François Simmonet de Coulmiers (1741-1818) – D51 (tombe disparue)

De Coulmiers Père-LachaiseNé à Dijon le 30 septembre 1741, il appartenait à l’ordre des chanoines de Prémontré et fut le dernier abbé régulier de Notre-Dame-D’Abbécour (Yvelines) avant que celle-ci ne soit détruite à la Révolution.
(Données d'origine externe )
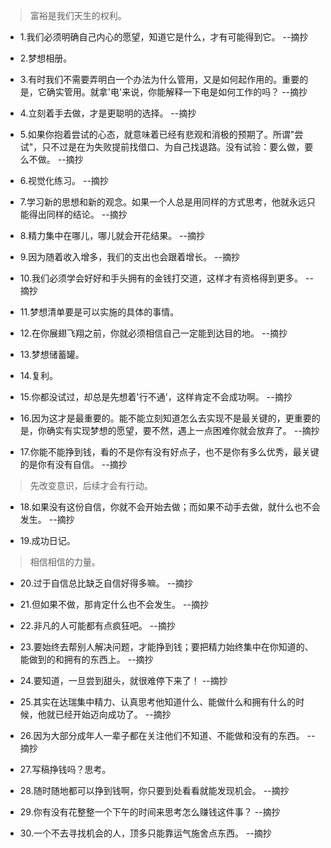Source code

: >富裕是我们天生的权利。

- 1.我们必须明确自己内心的愿望，知道它是什么，才有可能得到它。 --摘抄

- 2.梦想相册。

- 3.有时我们不需要弄明白一个办法为什么管用，又是如何起作用的。重要的是，它确实管用。就拿'电'来说，你能解释一下电是如何工作的吗？ --摘抄

- 4.立刻着手去做，才是更聪明的选择。 --摘抄

- 5.如果你抱着尝试的心态，就意味着已经有悲观和消极的预期了。所谓"尝试"，只不过是在为失败提前找借口、为自己找退路。没有试验：要么做，要么不做。 --摘抄

- 6.视觉化练习。 --摘抄

- 7.学习新的思想和新的观念。如果一个人总是用同样的方式思考，他就永远只能得出同样的结论。 --摘抄

- 8.精力集中在哪儿，哪儿就会开花结果。 --摘抄

- 9.因为随着收入增多，我们的支出也会跟着增长。 --摘抄

- 10.我们必须学会好好和手头拥有的金钱打交道，这样才有资格得到更多。 --摘抄

- 11.梦想清单要是可以实施的具体的事情。

- 12.在你展翅飞翔之前，你就必须相信自己一定能到达目的地。 --摘抄

- 13.梦想储蓄罐。

- 14.复利。

- 15.你都没试过，却总是先想着'行不通'，这样肯定不会成功啊。 --摘抄

- 16.因为这才是最重要的。能不能立刻知道怎么去实现不是最关键的，更重要的是，你确实有实现梦想的愿望，要不然，遇上一点困难你就会放弃了。 --摘抄

- 17.你能不能挣到钱，看的不是你有没有好点子，也不是你有多么优秀，最关键的是你有没有自信。 --摘抄

>先改变意识，后续才会有行动。

- 18.如果没有这份自信，你就不会开始去做；而如果不动手去做，就什么也不会发生。 --摘抄

- 19.成功日记。

>相信相信的力量。

- 20.过于自信总比缺乏自信好得多嘛。 --摘抄

- 21.但如果不做，那肯定什么也不会发生。 --摘抄

- 22.非凡的人可能都有点疯狂吧。 --摘抄

- 23.要始终去帮别人解决问题，才能挣到钱；要把精力始终集中在你知道的、能做到的和拥有的东西上。 --摘抄

- 24.要知道，一旦尝到甜头，就很难停下来了！ --摘抄

- 25.其实在达瑞集中精力、认真思考他知道什么、能做什么和拥有什么的时候，他就已经开始迈向成功了。 --摘抄

- 26.因为大部分成年人一辈子都在关注他们不知道、不能做和没有的东西。 --摘抄

- 27.写稿挣钱吗？思考。

- 28.随时随地都可以挣到钱啊，你只要到处看看就能发现机会。 --摘抄

- 29.你有没有花整整一个下午的时间来思考怎么赚钱这件事？ --摘抄

- 30.一个不去寻找机会的人，顶多只能靠运气施舍点东西。 --摘抄

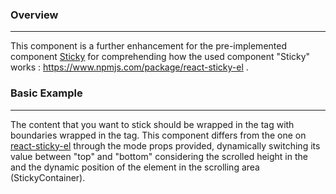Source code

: ### Overview
---
This component is a further enhancement for the pre-implemented component [Sticky](https://www.npmjs.com/package/react-sticky-el) for comprehending how the used component "Sticky" works : https://www.npmjs.com/package/react-sticky-el .

### Basic Example
---
The content that you want to stick should be wrapped in the <DynamicSticky /> tag with boundaries wrapped in the <StickyContainer /> tag.
This component differs from the one on [react-sticky-el](https://www.npmjs.com/package/react-sticky-el) through the mode props provided, dynamically switching its value between "top" and "bottom" considering the scrolled height in the <StickyContainer />and the dynamic position of the element in the scrolling area (StickyContainer).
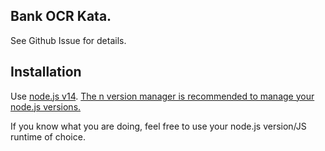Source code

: ## Bank OCR Kata.
See Github Issue for details.

## Installation

Use [node.js v14](https://nodejs.org/en/). [The n version manager is recommended to manage your node.js versions.](https://github.com/tj/n)

If you know what you are doing, feel free to use your node.js version/JS runtime of choice.


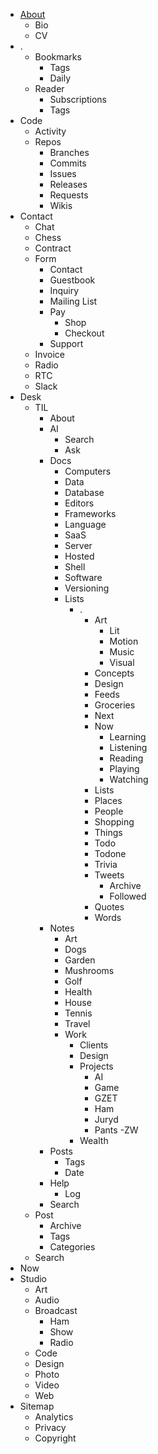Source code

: - [About](https://davidawindham.com/about/)
  - Bio
  - CV
- .
  - Bookmarks
    - Tags
    - Daily
  - Reader
    - Subscriptions
    - Tags
- Code
  - Activity
  - Repos
    - Branches
    - Commits
    - Issues
    - Releases
    - Requests
    - Wikis
- Contact
  - Chat
  - Chess
  - Contract
  - Form
    - Contact
    - Guestbook
    - Inquiry
    - Mailing List
    - Pay
      - Shop
      - Checkout
    - Support
  - Invoice
  - Radio
  - RTC
  - Slack
- Desk
  - TIL
    - About
    - AI
      - Search
      - Ask
    - Docs
      - Computers
      - Data
      - Database
      - Editors
      - Frameworks
      - Language
      - SaaS
      - Server
      - Hosted
      - Shell
      - Software
      - Versioning
      - Lists
        - .
          - Art
            - Lit
            - Motion
            - Music
            - Visual
          - Concepts
          - Design
          - Feeds
          - Groceries
          - Next
          - Now
            - Learning
            - Listening
            - Reading
            - Playing
            - Watching
          - Lists
          - Places
          - People
          - Shopping
          - Things
          - Todo
          - Todone
          - Trivia
          - Tweets
            - Archive
            - Followed
          - Quotes
          - Words
    - Notes
      - Art
      - Dogs
      - Garden
       - Mushrooms
      - Golf
      - Health
      - House
      - Tennis
      - Travel
      - Work
        - Clients
        - Design
        - Projects
          - AI
          - Game
          - GZET
          - Ham
          - Juryd
          - Pants
          -ZW
        - Wealth
    - Posts
      - Tags
      - Date
    - Help
      - Log
    - Search
  - Post
    - Archive
    - Tags
    - Categories
  - Search
- Now
- Studio
  - Art
  - Audio
  - Broadcast
    - Ham
    - Show
    - Radio
  - Code
  - Design
  - Photo
  - Video
  - Web
- Sitemap
  - Analytics
  - Privacy
  - Copyright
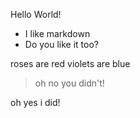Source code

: Hello World!

* I like markdown
* Do you like it too?

roses are red
violets are blue

> oh no you didn't!

oh yes i did!
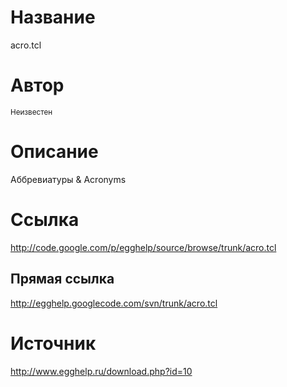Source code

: # Название #
acro.tcl


# Автор #
<sup>Неизвестен</sup>


# Описание #
Аббревиатуры & Acronyms


# Ссылка #
http://code.google.com/p/egghelp/source/browse/trunk/acro.tcl

## Прямая ссылка ##
http://egghelp.googlecode.com/svn/trunk/acro.tcl


# Источник #
http://www.egghelp.ru/download.php?id=10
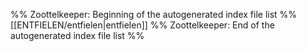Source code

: %% Zoottelkeeper: Beginning of the autogenerated index file list %%
[[ENTFIELEN/entfielen|entfielen]]
%% Zoottelkeeper: End of the autogenerated index file list %%
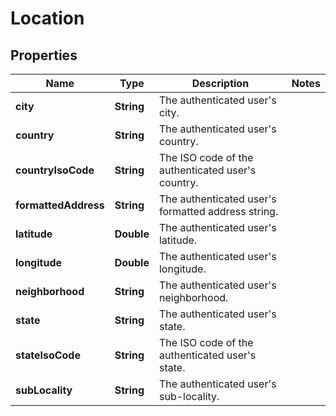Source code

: 

# Location


## Properties

| Name | Type | Description | Notes |
|------------ | ------------- | ------------- | -------------|
|**city** | **String** | The authenticated user&#39;s city. |  |
|**country** | **String** | The authenticated user&#39;s country. |  |
|**countryIsoCode** | **String** | The ISO code of the authenticated user&#39;s country. |  |
|**formattedAddress** | **String** | The authenticated user&#39;s formatted address string. |  |
|**latitude** | **Double** | The authenticated user&#39;s latitude. |  |
|**longitude** | **Double** | The authenticated user&#39;s longitude. |  |
|**neighborhood** | **String** | The authenticated user&#39;s neighborhood. |  |
|**state** | **String** | The authenticated user&#39;s state. |  |
|**stateIsoCode** | **String** | The ISO code of the authenticated user&#39;s state. |  |
|**subLocality** | **String** | The authenticated user&#39;s sub-locality. |  |



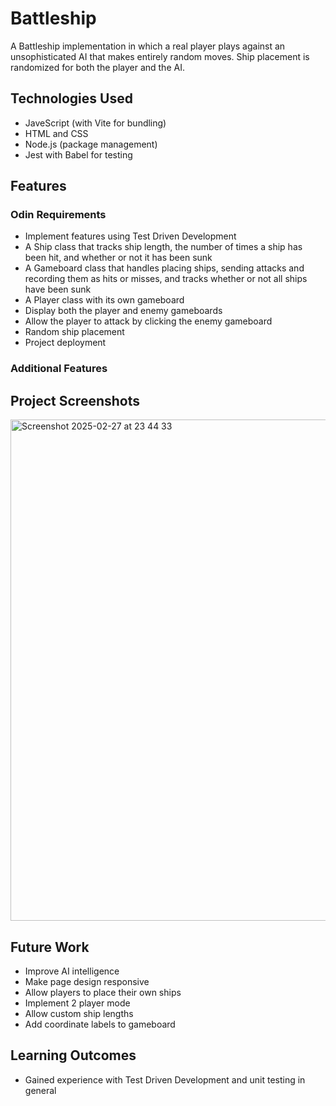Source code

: # Battleship
A Battleship implementation in which a real player plays against an unsophisticated AI that makes entirely random moves. Ship placement is randomized for both the player and the AI.

## Technologies Used
- JaveScript (with Vite for bundling)
- HTML and CSS
- Node.js (package management)
- Jest with Babel for testing

## Features
### Odin Requirements
- Implement features using Test Driven Development
- A Ship class that tracks ship length, the number of times a ship has been hit, and whether or not it has been sunk
- A Gameboard class that handles placing ships, sending attacks and recording them as hits or misses, and tracks whether or not all ships have been sunk
- A Player class with its own gameboard
- Display both the player and enemy gameboards
- Allow the player to attack by clicking the enemy gameboard
- Random ship placement
- Project deployment

### Additional Features

## Project Screenshots
<img width="802" alt="Screenshot 2025-02-27 at 23 44 33" src="https://github.com/user-attachments/assets/a8cf9aa1-db85-4d99-bdb8-085e1b90cd35" />

## Future Work
- Improve AI intelligence
- Make page design responsive
- Allow players to place their own ships
- Implement 2 player mode
- Allow custom ship lengths
- Add coordinate labels to gameboard

## Learning Outcomes
- Gained experience with Test Driven Development and unit testing in general
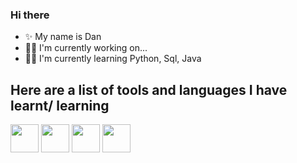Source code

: ### Hi there
* ✨ My name is Dan
* 🐱‍🚀 I'm currently working on...
* 👨‍🎓 I'm currently learning Python, Sql, Java

<h2> Here are a list of tools and languages I have learnt/ learning </h2>
<p align="left">
<img
src <img src="https://cdn.jsdelivr.net/gh/devicons/devicon/icons/python/python-original.svg" width="45" height="45"/>
<img
src <img src="https://cdn.jsdelivr.net/gh/devicons/devicon/icons/mysql/mysql-original-wordmark.svg" width="45" height="45"/>
<img
src <img src="https://cdn.jsdelivr.net/gh/devicons/devicon/icons/java/java-original-wordmark.svg" width="45" height="45"/>
<img
src <img src="https://cdn.jsdelivr.net/gh/devicons/devicon/icons/googlecloud/googlecloud-original.svg" width="45" height="45"/>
En 1789 justement, Coulmiers est représentant du clergé aux États-Généraux. Il est député à l’Assemblée Nationale Constituante jusqu’en 1791. « [I]l signa l’abandon des dîmes, parla sur les biens du clergé, sur la fixation du traitement des religieux, fut nommé membre de la commission pour l’aliénation des domaines, et prit part à la discussion de la Constitution civile du clergé. Il s’était associé à une déclaration du côté droit de l’Assemblée contre les décrets de la majorité en matière de religion ; puis il se ravisa, et, dans la séance du 1er juillet 1790, il demanda acte de sa rétractation solennelle.  » 1 Il prête serment à la constitution civile du clergé en 1790.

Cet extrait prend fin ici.